Although a waiver of the synchronization of the measurement time points can lead to an acceleration of the combination value update which depends only on the speed of the data communication line and the central control device; However, each combination value is then based on individual measured values which were recorded at different measuring times, which leads to a considerable inaccuracy of the measurement result, in particular in the case of dynamic processes.

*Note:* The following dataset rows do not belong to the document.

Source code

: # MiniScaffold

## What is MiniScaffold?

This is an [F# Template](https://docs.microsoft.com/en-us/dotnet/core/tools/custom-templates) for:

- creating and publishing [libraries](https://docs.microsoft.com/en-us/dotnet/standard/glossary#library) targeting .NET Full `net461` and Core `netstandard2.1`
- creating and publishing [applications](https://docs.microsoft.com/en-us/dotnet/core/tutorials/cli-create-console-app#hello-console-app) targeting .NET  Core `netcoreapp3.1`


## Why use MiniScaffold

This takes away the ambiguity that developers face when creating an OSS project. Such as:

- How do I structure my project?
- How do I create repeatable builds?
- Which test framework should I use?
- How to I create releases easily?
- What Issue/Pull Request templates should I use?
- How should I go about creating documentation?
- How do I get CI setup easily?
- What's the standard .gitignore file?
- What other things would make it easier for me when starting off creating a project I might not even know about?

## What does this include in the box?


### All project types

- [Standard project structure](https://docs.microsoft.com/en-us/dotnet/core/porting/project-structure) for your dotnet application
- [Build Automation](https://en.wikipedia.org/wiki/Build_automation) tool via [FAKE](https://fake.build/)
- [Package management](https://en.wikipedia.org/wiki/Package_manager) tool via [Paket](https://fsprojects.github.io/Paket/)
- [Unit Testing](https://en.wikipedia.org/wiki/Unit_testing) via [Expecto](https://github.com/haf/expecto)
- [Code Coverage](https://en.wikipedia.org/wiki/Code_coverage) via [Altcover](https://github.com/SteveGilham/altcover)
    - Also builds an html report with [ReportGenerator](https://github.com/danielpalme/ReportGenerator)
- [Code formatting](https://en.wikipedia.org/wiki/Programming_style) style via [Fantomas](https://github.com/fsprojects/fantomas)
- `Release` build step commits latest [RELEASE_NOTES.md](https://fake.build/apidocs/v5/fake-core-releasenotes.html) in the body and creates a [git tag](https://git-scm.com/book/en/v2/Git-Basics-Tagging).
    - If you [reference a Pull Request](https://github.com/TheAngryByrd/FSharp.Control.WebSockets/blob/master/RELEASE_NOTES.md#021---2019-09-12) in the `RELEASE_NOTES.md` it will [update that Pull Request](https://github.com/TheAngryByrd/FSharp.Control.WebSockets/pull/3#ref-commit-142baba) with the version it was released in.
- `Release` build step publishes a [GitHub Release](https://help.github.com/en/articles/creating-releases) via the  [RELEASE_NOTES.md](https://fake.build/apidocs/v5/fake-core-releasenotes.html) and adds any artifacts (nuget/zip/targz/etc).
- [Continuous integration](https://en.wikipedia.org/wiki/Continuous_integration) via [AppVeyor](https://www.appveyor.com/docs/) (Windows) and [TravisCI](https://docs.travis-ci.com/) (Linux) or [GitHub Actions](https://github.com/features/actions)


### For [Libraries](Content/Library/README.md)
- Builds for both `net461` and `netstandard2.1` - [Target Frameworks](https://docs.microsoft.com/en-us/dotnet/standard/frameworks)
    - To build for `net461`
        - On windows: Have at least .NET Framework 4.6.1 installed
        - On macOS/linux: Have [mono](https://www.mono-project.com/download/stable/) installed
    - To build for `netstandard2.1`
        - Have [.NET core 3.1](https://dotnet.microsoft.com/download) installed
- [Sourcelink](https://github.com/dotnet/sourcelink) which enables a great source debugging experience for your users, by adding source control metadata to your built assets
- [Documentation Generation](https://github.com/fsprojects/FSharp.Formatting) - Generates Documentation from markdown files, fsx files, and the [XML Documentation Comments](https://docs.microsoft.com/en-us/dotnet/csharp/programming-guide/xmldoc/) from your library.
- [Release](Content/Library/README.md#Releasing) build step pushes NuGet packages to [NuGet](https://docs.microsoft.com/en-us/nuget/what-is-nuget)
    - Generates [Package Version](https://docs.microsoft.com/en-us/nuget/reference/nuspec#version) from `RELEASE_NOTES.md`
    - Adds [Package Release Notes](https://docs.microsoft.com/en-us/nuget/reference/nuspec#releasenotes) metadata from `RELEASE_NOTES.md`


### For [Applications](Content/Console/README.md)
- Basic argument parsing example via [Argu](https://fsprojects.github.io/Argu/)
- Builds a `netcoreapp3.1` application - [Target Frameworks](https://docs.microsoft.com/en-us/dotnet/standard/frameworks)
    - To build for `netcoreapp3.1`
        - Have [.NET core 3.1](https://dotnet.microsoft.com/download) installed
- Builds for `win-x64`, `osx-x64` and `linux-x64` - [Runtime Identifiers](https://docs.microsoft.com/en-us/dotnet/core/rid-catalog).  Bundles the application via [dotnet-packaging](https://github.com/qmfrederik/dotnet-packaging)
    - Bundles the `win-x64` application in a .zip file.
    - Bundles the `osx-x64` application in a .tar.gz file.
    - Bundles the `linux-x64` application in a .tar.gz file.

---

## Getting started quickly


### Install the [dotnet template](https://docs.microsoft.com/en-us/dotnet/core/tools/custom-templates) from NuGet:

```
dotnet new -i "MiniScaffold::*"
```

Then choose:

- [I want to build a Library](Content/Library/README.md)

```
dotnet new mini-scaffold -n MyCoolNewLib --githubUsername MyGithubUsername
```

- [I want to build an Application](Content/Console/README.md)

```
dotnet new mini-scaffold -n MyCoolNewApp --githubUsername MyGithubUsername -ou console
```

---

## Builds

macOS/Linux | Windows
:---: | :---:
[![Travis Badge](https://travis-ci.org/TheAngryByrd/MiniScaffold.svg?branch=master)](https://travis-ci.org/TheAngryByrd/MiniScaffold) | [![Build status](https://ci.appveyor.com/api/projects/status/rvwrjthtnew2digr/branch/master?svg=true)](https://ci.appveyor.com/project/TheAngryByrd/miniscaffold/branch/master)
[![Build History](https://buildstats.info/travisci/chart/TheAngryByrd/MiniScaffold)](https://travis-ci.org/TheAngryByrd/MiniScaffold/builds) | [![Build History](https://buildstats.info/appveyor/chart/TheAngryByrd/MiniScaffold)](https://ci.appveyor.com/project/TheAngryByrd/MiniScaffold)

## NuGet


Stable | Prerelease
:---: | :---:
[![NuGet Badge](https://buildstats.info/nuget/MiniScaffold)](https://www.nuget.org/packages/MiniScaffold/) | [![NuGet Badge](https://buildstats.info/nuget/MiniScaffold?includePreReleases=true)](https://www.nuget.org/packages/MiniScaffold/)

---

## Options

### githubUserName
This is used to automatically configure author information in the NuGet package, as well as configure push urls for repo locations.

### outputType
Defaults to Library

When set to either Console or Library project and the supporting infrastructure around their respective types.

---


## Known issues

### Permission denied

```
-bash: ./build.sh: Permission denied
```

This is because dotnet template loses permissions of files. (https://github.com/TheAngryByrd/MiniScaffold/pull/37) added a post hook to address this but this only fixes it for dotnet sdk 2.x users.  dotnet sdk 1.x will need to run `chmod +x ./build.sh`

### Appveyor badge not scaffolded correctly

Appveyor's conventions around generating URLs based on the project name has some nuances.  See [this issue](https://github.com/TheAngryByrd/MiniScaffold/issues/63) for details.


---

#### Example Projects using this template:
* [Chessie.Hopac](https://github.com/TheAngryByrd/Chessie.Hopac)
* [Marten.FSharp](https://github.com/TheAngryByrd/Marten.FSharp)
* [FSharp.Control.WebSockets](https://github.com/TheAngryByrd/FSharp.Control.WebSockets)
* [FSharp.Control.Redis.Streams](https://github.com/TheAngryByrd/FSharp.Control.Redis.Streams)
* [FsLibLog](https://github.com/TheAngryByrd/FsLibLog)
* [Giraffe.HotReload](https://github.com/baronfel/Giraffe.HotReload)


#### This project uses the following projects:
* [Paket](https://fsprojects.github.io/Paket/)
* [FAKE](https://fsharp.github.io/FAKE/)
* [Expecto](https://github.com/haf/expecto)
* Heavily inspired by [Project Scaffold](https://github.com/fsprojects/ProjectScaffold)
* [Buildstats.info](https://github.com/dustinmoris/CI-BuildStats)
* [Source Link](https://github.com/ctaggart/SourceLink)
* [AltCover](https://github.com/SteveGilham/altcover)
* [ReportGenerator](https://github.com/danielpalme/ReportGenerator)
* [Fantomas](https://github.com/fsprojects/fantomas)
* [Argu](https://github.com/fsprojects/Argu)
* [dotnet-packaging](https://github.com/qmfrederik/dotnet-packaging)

The above article suggests at least a partial return to analog weighing cells. In particular, it is proposed to route the analog signals over a short analog line path to a multi-channel A / D converter to avoid interference, which digitizes the analog input signals synchronously on all channels and combines the generated digital values. Disadvantages of this concept are the loss of modularity gained through the introduction of digital load cells and the reintroduction of analog line sections with their known interference and calibration problems. task

It is the object of the present invention to make the known weighing device with a plurality of synchronously working load cells more resistant to interference and more flexible in construction.

Presentation of the invention

This object is achieved in conjunction with the features of the preamble of claim 1, characterized in that the force transducer, the integrator, the comparator and the switch are combined in a first module and in that the switching control means, the time determining means and the value determining means in a second, separate module are summarized.

The core of the present invention lies in a special assignment of functional elements to different modules. As discussed in detail above, in the case of classical digital load cells, it is known to carry out the entire force absorption and digitization in the load cell and to transmit the digital weight value to a central processing unit. On the other hand, it is also known to perform only the analog power in the load cell and to transmit the analog signal to a central A / D converter. However, the present invention makes another division of the functional elements. According to the invention, the elements to be assigned to the functional unit of the A / D converter are split and assigned to different modules. In particular, all those elements to which analog signals are fed and / or which do not output digital signals are assigned to the first module, whereas all other functional elements are assigned to the second module. In this way it is achieved that the entire analog data processing until the generation of a first digital signal in the load cell, ie the first module is performed and the further processing of the digital signal to the determination of the total digital value, which may include the information of multiple load cells in a purely digital working, second module is performed. The same applies to the flow of information in the reverse direction, ie from the digital second module to the analog first module.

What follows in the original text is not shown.